# Separated -Day 4 -is this normal?



## Isabellam (Aug 23, 2010)

hey guys, so it's been almost four days since my husband moved out for our 3 month trial separation. I do not think that it has really hit me yet. I have not really missed him and not sure if I will miss him. Maybe it is because I don't have the constant stress anymore of wondering when or how we were going to get out of this rut. 

To be honest, I am not very hopeful that we'll come back together in 3 months. As much as I romantice in my head the "good old days" - we have some serious issues to deal with. Anyway, I am sitting here feeling guilty for not missing him and wanting to talk to him. 

We have e-mailed several times over the last few days to deal w/ household logistics, but that's it. While he says I love you or thi sis hard, it is not like he is crying to come back home either. I guess it is all to new.
For those of you out there who have gone through a separation - has it helped?

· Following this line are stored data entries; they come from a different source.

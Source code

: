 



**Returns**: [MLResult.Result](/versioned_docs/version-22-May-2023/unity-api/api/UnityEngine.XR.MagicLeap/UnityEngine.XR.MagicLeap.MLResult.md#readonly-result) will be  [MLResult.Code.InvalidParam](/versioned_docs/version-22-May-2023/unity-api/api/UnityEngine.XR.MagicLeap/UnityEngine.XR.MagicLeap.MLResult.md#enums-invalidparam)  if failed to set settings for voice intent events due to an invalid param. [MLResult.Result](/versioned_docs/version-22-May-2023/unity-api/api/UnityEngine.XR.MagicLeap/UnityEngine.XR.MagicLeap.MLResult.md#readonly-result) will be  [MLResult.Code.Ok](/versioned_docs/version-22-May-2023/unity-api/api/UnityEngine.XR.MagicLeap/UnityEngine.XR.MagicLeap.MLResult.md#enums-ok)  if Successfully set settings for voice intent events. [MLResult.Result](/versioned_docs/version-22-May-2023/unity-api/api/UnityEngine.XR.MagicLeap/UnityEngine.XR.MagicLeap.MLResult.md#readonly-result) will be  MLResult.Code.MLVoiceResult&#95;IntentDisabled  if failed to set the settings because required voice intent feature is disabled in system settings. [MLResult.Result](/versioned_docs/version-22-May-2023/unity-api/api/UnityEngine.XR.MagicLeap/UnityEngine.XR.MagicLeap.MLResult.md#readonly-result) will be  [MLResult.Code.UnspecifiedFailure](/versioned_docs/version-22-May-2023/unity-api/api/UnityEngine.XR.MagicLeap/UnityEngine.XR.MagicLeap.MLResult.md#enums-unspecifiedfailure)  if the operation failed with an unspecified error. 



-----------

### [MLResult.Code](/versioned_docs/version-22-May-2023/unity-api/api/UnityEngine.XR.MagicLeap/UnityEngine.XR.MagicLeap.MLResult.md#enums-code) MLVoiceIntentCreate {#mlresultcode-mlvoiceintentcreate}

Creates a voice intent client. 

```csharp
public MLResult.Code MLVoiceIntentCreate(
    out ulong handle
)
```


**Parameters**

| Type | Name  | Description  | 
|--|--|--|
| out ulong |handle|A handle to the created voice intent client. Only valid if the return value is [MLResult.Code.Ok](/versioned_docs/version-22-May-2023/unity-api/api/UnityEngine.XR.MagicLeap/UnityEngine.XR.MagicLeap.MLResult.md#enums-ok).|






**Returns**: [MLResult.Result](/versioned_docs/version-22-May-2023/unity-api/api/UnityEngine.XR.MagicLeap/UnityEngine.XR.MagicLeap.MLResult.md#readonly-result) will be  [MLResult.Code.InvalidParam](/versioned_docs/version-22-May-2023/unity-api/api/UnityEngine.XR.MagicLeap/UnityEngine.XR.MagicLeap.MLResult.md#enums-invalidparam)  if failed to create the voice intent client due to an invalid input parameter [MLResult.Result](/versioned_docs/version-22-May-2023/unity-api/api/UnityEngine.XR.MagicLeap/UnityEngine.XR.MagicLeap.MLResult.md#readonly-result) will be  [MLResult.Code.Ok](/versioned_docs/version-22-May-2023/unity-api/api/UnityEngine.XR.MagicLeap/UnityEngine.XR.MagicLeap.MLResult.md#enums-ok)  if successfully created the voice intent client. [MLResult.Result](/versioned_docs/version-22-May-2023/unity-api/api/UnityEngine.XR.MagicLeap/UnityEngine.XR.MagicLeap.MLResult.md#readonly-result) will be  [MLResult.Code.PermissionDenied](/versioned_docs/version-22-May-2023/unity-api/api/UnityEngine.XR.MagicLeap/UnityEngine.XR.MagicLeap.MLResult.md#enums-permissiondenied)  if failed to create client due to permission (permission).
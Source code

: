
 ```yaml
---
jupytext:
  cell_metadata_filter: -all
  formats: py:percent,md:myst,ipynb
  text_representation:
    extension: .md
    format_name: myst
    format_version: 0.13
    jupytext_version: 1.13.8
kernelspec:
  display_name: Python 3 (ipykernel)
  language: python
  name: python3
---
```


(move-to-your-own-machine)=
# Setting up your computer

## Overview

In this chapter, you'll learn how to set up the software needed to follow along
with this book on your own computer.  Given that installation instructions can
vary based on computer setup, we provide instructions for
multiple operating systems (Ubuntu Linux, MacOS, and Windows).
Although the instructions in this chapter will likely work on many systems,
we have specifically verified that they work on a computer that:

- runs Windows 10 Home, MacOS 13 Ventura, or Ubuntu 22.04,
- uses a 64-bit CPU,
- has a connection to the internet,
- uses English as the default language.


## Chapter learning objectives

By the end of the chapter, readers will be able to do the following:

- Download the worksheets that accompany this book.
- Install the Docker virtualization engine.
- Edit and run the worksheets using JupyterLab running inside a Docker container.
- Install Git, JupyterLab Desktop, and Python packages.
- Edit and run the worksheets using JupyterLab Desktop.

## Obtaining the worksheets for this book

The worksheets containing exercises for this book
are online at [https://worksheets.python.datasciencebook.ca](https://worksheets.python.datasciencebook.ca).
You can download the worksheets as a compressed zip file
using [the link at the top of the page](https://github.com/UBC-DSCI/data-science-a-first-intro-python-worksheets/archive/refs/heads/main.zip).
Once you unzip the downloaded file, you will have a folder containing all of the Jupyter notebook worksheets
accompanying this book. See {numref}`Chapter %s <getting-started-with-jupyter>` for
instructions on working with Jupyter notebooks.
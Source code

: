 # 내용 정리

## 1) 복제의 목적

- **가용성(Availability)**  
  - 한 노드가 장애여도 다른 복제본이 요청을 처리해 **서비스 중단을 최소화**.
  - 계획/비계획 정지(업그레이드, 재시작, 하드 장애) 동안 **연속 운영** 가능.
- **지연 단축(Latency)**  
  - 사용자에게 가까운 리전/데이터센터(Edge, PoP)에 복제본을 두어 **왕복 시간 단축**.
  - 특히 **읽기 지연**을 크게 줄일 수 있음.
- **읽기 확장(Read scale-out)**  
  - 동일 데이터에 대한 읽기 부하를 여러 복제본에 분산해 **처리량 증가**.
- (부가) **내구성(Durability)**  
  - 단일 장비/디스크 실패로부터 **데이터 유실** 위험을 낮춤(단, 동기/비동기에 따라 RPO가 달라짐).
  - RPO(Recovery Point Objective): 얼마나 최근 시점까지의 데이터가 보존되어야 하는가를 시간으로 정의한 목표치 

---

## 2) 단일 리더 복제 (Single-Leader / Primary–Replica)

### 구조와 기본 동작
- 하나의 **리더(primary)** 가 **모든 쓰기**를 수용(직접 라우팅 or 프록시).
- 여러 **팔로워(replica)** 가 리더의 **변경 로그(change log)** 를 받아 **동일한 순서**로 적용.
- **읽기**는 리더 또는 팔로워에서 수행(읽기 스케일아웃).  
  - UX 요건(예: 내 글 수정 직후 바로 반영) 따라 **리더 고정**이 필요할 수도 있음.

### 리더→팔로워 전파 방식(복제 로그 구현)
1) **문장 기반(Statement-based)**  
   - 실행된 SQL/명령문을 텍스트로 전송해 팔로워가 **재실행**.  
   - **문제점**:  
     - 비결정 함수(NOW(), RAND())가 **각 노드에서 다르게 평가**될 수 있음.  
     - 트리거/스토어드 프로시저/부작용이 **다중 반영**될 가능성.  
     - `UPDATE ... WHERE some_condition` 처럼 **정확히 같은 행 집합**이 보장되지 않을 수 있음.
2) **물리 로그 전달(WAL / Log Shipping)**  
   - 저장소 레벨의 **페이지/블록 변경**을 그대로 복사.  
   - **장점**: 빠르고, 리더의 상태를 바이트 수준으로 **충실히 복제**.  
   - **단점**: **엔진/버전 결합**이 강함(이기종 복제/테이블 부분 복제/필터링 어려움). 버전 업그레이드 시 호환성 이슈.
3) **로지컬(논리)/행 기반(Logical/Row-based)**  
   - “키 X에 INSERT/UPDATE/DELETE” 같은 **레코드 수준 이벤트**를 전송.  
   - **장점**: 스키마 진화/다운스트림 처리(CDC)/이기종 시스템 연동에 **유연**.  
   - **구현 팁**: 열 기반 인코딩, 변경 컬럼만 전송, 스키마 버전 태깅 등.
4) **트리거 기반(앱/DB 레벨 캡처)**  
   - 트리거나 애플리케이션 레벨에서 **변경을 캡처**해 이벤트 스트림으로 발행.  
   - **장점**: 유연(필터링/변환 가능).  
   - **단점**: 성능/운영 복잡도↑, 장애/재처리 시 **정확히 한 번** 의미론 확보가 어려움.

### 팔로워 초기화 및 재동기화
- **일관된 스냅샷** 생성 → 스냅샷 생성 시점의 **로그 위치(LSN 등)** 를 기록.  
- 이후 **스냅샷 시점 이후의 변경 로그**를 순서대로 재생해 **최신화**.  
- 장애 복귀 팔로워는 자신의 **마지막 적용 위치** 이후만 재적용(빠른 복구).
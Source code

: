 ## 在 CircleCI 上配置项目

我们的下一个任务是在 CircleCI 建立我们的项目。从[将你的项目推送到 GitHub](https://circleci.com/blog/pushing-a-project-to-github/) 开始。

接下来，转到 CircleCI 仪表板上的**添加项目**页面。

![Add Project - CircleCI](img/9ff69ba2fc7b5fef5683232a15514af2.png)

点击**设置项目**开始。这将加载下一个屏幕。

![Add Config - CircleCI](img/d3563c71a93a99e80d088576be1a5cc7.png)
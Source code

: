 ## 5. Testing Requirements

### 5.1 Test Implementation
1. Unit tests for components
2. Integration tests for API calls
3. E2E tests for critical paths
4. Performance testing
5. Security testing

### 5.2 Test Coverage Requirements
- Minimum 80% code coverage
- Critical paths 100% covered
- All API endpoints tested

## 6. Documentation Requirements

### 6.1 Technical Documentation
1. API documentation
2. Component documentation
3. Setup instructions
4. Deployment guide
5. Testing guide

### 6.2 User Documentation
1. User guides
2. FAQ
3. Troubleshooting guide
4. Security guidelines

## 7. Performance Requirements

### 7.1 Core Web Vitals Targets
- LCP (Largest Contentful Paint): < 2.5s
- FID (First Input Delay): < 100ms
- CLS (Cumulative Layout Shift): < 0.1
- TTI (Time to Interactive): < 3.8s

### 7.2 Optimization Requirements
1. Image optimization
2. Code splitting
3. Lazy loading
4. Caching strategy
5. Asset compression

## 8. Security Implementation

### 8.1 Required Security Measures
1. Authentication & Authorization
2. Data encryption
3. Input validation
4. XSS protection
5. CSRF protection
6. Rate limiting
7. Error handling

Did you come back together? or was it just the beginning of the official end?

Your thoughts?


----------



## Tangled (Nov 11, 2010)

Mine wasn't quite a seperation more of an abandonment and when I met up with him a week later he told me we were officially seperated, I cried well I had been crying already It hurt for a whole month its been getting better, I suppose if it was a mutual seperation then you won't feel as hurt or miss too much. everyone takes it different.


----------



## geo (Oct 29, 2010)

My first week I think I was fueled with more anger borderline hate, for her leaving a 24 yr relationship. sadly I was somewhat relieved she was gone at the time. Week 2 began the soul searching lots of thinking, reading relative books, this board and my perspective really changed. Learned alot about what really happened over time to get us to this point. It will likely hit you sooner or later but remember to make decisions that make you feel right..


----------



## Shelly29 (Oct 9, 2010)

I didn't get separated...I was informed we were going to get divorced....no in-between time, no "lets talk about this or work this out" it sux....but we are all learning to move onwards...slowly but surely.


----------



## Dolfna (Jun 21, 2013)

Your grieving, I forget where I read it. I too am on the extremely new side of separated. Fine at times a mess at others. It hurts he is ok.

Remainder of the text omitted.